# Englander 25PDV squealing



## billg (Nov 25, 2007)

I have an Englander 25PDV that I bought new in Sept 05. When I burn the pellets, if I have the heat setting above 2, I have to scoop out half burned pellets once a day or it starts choking off the flame. Every three or four days, the stove starts making a high pitched squealing noise. I have to use a screwdriver to chip away built up carbon deposits in the throat around the lower auger. I have already replaced 2 auger lower motors, and I'm pretty sure the carbon buildup is the culprit. 
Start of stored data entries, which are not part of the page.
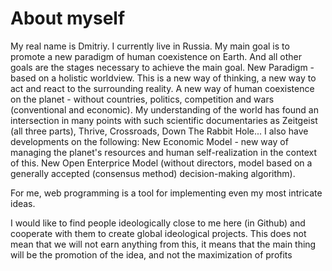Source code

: # About myself
My real name is Dmitriy. I currently live in Russia.
My main goal is to promote a new paradigm of human coexistence on Earth. And all other goals are the stages necessary to achieve the main goal.
New Paradigm - based on a holistic worldview. This is a new way of thinking, a new way to act and react to the surrounding reality. A new way of human coexistence on the planet - without countries, politics, competition and wars (conventional and economic). My understanding of the world has found an intersection in many points with such scientific documentaries as Zeitgeist (all three parts), Thrive, Crossroads, Down The Rabbit Hole...
I also have developments on the following:
New Economic Model - new way of managing the planet's resources and human self-realization in the context of this.
New Open Enterprice Model (without directors, model based on a generally accepted (consensus method) decision-making algorithm).

For me, web programming is a tool for implementing even my most intricate ideas.

I would like to find people ideologically close to me here (in Github) and cooperate with them to create global ideological projects.
This does not mean that we will not earn anything from this, it means that the main thing will be the promotion of the idea, and not the maximization of profits
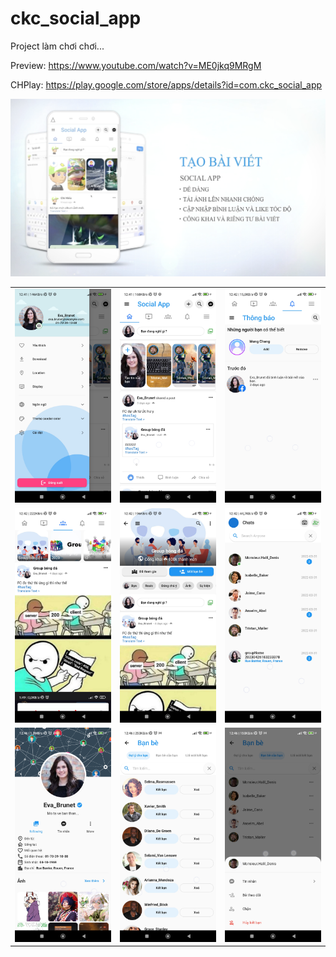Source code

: # ckc_social_app

Project làm chơi chơi...

Preview: https://www.youtube.com/watch?v=ME0jkq9MRgM

CHPlay: https://play.google.com/store/apps/details?id=com.ckc_social_app

![Alt text](Demo/Demo-App/project-demo-app/Untitled.png)

<table width="100%">
  <tbody>
    <tr>
      <td width="1%"><img src="assets/review/Screenshot_2023-06-19-12-41-39-075_com.ckc_social_app.jpg"/></td>
      <td width="1%"><img src="assets/review/Screenshot_2023-06-19-12-41-41-729_com.ckc_social_app.jpg"/></td>
       <td width="1%"><img src="assets/review/Screenshot_2023-06-19-12-42-04-445_com.ckc_social_app.jpg"/></td>
    </tr>
    <tr>
      <td width="1%"><img src="assets/review/Screenshot_2023-06-19-12-42-12-375_com.ckc_social_app.jpg"/></td>
      <td width="1%"><img src="assets/review/Screenshot_2023-06-19-12-42-16-549_com.ckc_social_app.jpg"/></td>
       <td width="1%"><img src="assets/review/Screenshot_2023-06-19-12-42-38-992_com.ckc_social_app.jpg"/></td>
    </tr>
    <tr>
      <td width="1%"><img src="assets/review/Screenshot_2023-06-19-12-46-24-846_com.ckc_social_app.jpg"/></td>
      <td width="1%"><img src="assets/review/Screenshot_2023-06-19-12-46-33-244_com.ckc_social_app.jpg"/></td>
       <td width="1%"><img src="assets/review/Screenshot_2023-06-19-12-46-40-279_com.ckc_social_app.jpg"/></td>
    </tr>
  </tbody>
</table>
Any suggestions on how to clear these problems up would be greatly appreciated.


----------



## ucci05 (Dec 16, 2007)

My 25pdv was whining excessively.  I did what you did...scraping the buildup around the bottom auger output with a screwdriver (jackhammer would have worked better).  The motor is purring like a kitten now.  Like you, I would like a solution to the problem.


----------



## stoveguy2esw (Dec 16, 2007)

try thi s, i havent yet but just recently was advised by an enterprising customer 

remove the auger and scrape the tube well to get it clean of carbon, then rub in some dry graphite (like you use to free frozen locks , usually found in hardware stores, the carbon according to my friendly customer apparantly doesnt build oin the carbon and it stays clearer. 
as a footnote i intend to try this likley within the next week and will post outcome. seems to be feasible to me as graphite is a contact lubricant and its inert so it cannot burn. hopefully i will have favorable results to post , and invite you to try it as well and we can compare results


----------



## packerfan (Jan 4, 2008)

stoveguy2esw said:
			
		

> try thi s, i havent yet but just recently was advised by an enterprising customer
> 
> remove the auger and scrape the tube well to get it clean of carbon, then rub in some dry graphite (like you use to free frozen locks , usually found in hardware stores, the carbon according to my friendly customer apparantly doesnt build oin the carbon and it stays clearer.
> as a footnote i intend to try this likley within the next week and will post outcome. seems to be feasible to me as graphite is a contact lubricant and its inert so it cannot burn. hopefully i will have favorable results to post , and invite you to try it as well and we can compare results



Just wondering if you tried it out yet.


----------



## petejung (Jan 4, 2008)

I can tell you that I have used dry graphite on my top auger, which starts to squeal every couple of days due to dust buildup from the brand of pellets I'm burning... and it works pretty good.  Wish I had read this thread earlier this morning - I had the stove shut down and had just jackhammered off the carbon off the bottom auger tube  Timing is everything


----------



## billg (Jan 8, 2008)

The graphite seems to help the top auger noise, but I'm still getting the carbon buildup around the lower auger. I have to shut the stove down about every three days to chip away the carbon buildup. I travel extensively, and when the squeaking starts, my wife shuts the stove down. She'll clean the ash out, but isn't crazy about chiseling away the carbon buildup. I'm leaving today for a two week trip, so the stove will be shut down for a week and a half. I guess it's one way to save on pellets. It seems the only resolution will be to buy a new stove this spring when they go on sale.


----------



## webbie (Jan 8, 2008)

How would carbon (products of combustion) end up in the auger tube on  a regular basis?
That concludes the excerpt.